Eurovision! That word has very different meanings for people depending on where you are located in the world. In the US it is known as a music event full of strange acts that are barely worth a second glance. But to the rest of the word the Eurovision Song Contest is like a religion. Bands like the ever-popular ABBA became household names after performing at the contest while even today there are television shows and house parties dedicated to what is arguably the world’s biggest annual music event.
Now Eurovision comes to the big screen in the form of Eurovision Song Contest: The Story Of Fire Saga – a comedy film starring the iconic Will Ferrell (Blades of Glory).
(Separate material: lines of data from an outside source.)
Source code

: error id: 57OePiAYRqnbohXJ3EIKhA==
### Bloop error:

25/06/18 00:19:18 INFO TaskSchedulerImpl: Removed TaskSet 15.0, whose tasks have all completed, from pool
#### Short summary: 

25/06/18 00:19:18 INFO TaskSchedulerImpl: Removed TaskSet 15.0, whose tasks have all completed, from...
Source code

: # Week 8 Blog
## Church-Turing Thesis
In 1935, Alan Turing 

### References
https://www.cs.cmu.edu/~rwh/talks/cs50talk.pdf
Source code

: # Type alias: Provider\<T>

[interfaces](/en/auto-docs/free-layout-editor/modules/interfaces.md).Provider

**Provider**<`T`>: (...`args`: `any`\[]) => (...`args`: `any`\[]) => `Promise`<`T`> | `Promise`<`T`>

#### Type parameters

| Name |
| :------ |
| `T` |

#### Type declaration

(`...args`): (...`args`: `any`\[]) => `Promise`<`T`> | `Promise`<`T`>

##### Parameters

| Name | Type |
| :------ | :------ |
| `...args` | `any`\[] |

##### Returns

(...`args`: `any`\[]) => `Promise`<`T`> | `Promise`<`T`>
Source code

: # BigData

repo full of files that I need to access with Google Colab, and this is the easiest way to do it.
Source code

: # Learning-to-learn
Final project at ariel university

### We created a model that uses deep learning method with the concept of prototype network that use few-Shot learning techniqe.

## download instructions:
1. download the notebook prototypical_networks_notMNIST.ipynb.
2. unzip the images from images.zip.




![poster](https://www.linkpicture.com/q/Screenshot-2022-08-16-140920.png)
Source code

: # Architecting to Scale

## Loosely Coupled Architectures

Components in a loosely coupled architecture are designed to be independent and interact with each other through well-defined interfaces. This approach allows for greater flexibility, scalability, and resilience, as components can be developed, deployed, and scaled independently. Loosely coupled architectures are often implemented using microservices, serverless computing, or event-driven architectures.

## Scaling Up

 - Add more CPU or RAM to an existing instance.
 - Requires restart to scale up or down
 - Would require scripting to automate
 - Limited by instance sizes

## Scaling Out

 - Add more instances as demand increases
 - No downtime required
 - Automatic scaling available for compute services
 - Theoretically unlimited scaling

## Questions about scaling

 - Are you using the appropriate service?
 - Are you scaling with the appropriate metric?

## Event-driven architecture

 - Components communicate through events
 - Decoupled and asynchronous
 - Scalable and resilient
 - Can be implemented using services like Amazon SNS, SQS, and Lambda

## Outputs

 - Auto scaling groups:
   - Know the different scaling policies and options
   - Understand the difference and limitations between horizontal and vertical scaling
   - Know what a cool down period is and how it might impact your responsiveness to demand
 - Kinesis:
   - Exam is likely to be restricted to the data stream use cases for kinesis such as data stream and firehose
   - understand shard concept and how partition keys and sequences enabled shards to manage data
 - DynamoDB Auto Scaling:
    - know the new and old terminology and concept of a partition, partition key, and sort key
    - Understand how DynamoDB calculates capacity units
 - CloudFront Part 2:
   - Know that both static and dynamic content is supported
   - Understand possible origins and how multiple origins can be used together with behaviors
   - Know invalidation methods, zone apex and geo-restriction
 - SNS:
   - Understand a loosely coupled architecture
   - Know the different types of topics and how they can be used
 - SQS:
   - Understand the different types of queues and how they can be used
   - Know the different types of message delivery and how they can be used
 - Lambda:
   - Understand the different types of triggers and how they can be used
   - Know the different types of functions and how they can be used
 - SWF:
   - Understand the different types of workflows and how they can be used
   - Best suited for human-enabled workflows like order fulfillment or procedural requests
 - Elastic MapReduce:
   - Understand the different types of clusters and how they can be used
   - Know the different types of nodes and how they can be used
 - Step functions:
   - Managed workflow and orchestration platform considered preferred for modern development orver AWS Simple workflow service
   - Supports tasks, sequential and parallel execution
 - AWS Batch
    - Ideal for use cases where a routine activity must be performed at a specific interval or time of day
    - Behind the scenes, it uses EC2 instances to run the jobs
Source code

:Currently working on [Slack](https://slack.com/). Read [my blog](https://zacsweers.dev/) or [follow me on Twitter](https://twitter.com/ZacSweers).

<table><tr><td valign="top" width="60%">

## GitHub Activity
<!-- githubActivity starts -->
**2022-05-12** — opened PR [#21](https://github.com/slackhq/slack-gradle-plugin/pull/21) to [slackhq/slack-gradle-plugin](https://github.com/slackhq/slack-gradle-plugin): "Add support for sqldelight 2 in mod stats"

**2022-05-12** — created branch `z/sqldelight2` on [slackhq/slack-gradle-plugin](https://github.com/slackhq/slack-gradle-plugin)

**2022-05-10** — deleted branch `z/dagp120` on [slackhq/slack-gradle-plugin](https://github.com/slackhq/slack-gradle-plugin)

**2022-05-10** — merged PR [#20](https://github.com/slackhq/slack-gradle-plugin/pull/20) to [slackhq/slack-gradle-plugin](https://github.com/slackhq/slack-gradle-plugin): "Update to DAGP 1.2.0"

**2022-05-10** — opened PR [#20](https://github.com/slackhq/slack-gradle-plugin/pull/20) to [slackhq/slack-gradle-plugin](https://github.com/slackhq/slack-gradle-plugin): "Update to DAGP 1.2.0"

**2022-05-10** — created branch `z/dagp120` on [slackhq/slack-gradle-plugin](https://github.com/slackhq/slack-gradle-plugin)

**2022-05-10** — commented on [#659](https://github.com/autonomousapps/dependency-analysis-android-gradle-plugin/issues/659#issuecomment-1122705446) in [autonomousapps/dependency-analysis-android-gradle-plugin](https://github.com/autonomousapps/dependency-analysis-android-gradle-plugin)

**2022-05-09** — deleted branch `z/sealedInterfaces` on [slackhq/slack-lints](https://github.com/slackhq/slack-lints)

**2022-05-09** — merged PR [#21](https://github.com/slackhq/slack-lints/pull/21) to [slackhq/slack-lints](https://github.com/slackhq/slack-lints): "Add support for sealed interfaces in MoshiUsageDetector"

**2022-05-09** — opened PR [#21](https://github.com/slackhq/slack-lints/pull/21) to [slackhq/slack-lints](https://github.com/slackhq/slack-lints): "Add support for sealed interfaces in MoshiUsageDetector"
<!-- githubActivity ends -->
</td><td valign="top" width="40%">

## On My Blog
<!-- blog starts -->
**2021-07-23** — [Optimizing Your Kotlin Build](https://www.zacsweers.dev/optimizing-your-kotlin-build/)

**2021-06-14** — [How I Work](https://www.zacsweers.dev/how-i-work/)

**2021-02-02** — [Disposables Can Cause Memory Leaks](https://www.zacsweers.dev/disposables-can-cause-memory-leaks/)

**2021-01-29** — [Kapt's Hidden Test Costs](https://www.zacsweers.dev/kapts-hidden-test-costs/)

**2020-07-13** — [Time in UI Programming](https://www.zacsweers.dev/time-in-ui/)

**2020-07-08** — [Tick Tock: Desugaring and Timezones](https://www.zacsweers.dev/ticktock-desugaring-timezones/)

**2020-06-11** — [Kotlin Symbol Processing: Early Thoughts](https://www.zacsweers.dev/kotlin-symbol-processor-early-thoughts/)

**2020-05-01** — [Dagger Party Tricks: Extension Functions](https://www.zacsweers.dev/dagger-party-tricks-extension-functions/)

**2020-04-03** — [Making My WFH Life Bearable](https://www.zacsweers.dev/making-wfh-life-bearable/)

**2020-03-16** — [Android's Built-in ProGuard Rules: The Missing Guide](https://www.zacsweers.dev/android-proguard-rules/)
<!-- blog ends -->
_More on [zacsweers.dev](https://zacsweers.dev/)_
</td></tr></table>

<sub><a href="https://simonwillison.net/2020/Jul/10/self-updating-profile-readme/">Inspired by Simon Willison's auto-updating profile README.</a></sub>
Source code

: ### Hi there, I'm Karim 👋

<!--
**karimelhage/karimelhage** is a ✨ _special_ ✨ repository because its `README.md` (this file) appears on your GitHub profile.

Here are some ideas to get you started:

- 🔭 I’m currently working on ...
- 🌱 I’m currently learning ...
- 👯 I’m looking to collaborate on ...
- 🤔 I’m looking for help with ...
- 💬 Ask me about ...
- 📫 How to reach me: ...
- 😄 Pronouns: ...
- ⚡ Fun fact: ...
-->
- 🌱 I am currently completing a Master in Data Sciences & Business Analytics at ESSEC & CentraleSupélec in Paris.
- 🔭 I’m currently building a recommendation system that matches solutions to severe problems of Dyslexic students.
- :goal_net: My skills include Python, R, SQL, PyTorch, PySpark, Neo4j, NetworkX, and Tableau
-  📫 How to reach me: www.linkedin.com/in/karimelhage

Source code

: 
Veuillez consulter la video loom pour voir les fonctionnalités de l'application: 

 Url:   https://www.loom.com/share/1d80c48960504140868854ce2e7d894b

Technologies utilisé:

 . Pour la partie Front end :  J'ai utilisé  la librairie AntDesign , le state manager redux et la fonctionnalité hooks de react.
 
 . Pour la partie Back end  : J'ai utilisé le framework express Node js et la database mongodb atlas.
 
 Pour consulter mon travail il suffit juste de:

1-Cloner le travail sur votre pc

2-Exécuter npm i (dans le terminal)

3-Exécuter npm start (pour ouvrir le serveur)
Ferrell plays Icelandic musician Lars Ericksson, who along with, his best friend Sigrit Ericksdottir (Rachel McAdams – The Notebook) form pop-group Fire Saga.
Despite the fact the band are treated as a joke in their home town Fire Saga suddenly find themselves thrust into the world spotlight when the actions of a corrupt official leads to them representing Iceland at Eurovision as it is considered that they are ‘the least likely Icelandic act to win’. While Lars celebrates the fact that his life-long dream is only a couple of performances away Sigirit sees this as an opportunity to perhaps take that romantic step with Lars.
However things don’t go to plan. First the band are set-up to fail and when a Greek pop-star (Melissanthi Mahut – In Transit) sets her sights on Lars while a Russian mega-star (Dan Stevens – Beauty And The Beast) decides her is the perfect match for Sigrit – both on and off the stage.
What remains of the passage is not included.